Records for the task
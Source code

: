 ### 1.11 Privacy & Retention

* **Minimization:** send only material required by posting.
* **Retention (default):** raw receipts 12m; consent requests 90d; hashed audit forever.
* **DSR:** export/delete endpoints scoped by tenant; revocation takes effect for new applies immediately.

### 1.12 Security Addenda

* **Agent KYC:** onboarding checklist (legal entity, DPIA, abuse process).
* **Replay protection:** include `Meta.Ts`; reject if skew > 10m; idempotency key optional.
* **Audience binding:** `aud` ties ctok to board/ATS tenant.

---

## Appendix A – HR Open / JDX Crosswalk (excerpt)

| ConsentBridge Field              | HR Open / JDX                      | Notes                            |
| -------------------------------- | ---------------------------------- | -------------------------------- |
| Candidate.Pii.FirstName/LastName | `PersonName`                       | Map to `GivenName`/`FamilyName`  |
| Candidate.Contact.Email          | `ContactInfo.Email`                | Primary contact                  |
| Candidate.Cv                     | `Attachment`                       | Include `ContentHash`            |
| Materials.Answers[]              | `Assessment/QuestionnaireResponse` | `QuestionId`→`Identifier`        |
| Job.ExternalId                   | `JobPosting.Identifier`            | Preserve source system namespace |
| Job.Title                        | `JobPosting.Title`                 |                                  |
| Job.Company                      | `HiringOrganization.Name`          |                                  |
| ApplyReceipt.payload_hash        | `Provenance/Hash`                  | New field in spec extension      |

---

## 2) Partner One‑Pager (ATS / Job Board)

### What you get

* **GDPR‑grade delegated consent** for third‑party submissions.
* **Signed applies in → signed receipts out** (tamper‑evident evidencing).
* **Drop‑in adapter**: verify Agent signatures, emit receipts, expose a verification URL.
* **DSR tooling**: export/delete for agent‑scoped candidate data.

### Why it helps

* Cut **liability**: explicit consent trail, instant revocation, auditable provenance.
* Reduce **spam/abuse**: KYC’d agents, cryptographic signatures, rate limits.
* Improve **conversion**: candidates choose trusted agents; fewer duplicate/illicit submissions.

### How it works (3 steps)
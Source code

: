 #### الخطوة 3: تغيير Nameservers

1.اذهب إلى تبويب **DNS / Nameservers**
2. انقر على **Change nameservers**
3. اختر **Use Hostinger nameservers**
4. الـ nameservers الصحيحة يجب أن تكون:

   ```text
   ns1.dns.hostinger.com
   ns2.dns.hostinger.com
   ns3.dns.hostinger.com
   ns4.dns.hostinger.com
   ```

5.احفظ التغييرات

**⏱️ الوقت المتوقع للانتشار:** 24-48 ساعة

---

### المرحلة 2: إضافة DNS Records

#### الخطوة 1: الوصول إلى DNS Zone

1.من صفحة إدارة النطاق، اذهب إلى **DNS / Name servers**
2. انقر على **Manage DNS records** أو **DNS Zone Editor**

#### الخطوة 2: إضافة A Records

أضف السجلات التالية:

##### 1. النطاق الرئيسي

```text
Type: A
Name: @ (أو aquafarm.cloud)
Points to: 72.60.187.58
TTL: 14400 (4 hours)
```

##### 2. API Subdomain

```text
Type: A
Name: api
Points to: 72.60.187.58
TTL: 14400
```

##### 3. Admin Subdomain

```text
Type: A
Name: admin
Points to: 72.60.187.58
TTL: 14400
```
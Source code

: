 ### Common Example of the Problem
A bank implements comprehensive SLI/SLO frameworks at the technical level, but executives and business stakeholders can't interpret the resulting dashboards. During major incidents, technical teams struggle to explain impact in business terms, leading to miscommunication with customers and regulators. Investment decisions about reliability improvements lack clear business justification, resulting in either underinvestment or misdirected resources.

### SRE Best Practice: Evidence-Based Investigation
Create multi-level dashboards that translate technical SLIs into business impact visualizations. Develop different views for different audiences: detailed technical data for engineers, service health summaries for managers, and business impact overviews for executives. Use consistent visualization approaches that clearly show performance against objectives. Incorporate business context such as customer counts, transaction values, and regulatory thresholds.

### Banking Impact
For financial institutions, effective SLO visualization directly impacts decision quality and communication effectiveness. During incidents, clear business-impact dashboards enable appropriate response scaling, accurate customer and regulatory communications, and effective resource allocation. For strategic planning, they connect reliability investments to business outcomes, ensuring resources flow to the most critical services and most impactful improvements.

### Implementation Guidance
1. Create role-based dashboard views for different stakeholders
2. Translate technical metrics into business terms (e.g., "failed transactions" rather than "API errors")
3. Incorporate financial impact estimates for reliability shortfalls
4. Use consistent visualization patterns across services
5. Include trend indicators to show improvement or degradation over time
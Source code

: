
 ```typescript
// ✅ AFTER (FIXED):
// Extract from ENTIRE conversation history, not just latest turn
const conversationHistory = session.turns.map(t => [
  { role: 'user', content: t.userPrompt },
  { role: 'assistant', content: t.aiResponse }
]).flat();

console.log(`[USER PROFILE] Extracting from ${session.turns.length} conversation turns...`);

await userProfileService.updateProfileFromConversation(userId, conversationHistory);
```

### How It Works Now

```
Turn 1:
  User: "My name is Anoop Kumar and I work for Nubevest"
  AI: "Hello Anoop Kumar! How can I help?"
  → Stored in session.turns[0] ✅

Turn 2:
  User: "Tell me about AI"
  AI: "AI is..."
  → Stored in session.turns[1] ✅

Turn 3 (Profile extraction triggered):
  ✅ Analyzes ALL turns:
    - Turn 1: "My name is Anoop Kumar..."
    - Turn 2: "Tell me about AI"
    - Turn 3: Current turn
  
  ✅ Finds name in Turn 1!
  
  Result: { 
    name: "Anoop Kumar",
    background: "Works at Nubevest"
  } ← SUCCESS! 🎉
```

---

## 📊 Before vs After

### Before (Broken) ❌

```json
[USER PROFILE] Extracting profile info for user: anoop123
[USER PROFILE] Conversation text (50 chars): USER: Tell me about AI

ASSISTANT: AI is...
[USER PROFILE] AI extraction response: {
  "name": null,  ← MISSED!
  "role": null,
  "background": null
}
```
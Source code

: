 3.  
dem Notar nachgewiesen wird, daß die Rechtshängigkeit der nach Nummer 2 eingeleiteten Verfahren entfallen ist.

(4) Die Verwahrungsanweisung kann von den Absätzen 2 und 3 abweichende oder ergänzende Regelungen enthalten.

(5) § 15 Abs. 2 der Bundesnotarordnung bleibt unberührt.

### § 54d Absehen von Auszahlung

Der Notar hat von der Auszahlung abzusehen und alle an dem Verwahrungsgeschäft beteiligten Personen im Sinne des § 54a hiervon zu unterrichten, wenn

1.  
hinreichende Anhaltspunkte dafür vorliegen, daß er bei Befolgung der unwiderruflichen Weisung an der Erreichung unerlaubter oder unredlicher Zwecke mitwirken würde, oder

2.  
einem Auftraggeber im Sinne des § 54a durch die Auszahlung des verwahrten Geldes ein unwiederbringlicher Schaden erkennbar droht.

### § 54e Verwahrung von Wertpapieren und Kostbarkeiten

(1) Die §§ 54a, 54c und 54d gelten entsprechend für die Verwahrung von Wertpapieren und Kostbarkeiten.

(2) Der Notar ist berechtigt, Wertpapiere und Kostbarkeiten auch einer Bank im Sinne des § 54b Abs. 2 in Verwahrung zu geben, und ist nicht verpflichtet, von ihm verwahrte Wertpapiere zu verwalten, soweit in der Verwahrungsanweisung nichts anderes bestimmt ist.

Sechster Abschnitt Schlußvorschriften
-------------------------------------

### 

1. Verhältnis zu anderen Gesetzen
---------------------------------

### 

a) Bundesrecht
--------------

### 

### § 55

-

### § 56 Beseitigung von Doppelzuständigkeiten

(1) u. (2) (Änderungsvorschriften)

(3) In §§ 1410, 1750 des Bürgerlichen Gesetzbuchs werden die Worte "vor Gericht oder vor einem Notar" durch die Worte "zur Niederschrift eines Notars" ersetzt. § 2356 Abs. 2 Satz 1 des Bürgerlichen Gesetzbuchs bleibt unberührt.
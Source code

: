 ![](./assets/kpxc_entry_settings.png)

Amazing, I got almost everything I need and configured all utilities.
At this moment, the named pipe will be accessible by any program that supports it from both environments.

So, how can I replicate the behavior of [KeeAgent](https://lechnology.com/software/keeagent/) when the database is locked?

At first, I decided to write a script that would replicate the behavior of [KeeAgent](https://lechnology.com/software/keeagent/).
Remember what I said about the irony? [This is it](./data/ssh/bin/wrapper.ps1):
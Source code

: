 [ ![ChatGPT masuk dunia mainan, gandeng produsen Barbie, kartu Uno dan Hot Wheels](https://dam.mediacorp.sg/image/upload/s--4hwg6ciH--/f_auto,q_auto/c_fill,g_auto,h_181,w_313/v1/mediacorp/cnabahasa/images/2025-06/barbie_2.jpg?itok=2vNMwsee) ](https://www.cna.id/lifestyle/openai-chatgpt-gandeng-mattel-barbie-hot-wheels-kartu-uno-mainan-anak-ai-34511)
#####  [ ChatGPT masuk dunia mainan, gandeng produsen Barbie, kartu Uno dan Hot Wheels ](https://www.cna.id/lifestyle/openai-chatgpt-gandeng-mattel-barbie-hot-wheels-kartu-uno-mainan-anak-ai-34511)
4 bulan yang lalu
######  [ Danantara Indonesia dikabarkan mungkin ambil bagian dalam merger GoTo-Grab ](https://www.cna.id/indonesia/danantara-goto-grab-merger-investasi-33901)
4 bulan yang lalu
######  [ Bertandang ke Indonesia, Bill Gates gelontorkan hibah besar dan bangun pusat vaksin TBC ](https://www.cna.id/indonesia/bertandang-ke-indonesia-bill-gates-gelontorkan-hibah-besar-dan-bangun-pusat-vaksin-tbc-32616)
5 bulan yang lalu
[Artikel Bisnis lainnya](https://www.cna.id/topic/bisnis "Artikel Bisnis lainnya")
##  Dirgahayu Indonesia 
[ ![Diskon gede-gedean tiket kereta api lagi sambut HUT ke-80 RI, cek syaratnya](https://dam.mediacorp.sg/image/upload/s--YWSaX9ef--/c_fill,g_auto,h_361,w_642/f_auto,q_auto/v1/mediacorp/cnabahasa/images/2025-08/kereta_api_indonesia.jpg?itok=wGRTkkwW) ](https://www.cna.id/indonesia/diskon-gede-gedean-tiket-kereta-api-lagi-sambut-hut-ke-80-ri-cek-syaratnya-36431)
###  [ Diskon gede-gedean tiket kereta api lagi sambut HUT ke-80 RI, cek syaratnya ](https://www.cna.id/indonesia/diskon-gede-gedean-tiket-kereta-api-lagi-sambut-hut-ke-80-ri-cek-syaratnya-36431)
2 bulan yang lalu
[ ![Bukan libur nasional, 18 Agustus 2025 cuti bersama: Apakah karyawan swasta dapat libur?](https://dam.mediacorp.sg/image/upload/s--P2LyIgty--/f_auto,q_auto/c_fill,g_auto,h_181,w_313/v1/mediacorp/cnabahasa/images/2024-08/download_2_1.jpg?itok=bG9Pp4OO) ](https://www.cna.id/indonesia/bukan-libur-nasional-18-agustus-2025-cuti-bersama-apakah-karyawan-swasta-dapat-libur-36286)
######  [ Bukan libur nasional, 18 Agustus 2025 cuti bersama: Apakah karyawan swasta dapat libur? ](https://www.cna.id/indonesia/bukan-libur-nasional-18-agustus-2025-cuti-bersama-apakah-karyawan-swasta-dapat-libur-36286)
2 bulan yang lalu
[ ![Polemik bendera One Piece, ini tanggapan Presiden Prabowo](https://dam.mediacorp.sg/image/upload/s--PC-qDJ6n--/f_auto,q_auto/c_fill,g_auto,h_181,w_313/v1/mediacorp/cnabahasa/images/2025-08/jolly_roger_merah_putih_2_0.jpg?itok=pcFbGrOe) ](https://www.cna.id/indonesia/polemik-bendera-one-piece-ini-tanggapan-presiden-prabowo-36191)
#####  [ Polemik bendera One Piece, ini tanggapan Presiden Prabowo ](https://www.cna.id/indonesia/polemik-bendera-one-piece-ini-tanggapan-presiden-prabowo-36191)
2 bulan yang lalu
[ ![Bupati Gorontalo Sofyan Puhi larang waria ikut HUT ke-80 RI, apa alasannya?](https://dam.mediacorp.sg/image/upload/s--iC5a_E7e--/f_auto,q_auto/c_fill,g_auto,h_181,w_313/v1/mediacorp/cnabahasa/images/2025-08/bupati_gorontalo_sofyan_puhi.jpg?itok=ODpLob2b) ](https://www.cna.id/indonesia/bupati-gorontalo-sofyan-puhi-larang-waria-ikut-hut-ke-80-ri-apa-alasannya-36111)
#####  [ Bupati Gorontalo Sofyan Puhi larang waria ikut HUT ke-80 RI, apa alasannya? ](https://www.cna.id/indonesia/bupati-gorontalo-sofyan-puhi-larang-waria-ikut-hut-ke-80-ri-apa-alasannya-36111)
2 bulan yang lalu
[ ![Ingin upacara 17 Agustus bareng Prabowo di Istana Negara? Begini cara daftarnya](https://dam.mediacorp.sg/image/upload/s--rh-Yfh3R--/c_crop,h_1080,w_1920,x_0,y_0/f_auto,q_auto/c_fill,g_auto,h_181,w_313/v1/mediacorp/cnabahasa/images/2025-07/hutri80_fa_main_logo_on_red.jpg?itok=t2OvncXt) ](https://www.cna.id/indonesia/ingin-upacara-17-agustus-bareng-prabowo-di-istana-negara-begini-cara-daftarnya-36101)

Problem details
Print the first line of the records above and each line after it, exactly, through the line with "system namespace |".

Response to this exercise
Source code

: ### 1.11 Privacy & Retention

* **Minimization:** send only material required by posting.
* **Retention (default):** raw receipts 12m; consent requests 90d; hashed audit forever.
* **DSR:** export/delete endpoints scoped by tenant; revocation takes effect for new applies immediately.

### 1.12 Security Addenda

* **Agent KYC:** onboarding checklist (legal entity, DPIA, abuse process).
* **Replay protection:** include `Meta.Ts`; reject if skew > 10m; idempotency key optional.
* **Audience binding:** `aud` ties ctok to board/ATS tenant.

---

## Appendix A – HR Open / JDX Crosswalk (excerpt)

| ConsentBridge Field              | HR Open / JDX                      | Notes                            |
| -------------------------------- | ---------------------------------- | -------------------------------- |
| Candidate.Pii.FirstName/LastName | `PersonName`                       | Map to `GivenName`/`FamilyName`  |
| Candidate.Contact.Email          | `ContactInfo.Email`                | Primary contact                  |
| Candidate.Cv                     | `Attachment`                       | Include `ContentHash`            |
| Materials.Answers[]              | `Assessment/QuestionnaireResponse` | `QuestionId`→`Identifier`        |
| Job.ExternalId                   | `JobPosting.Identifier`            | Preserve source system namespace |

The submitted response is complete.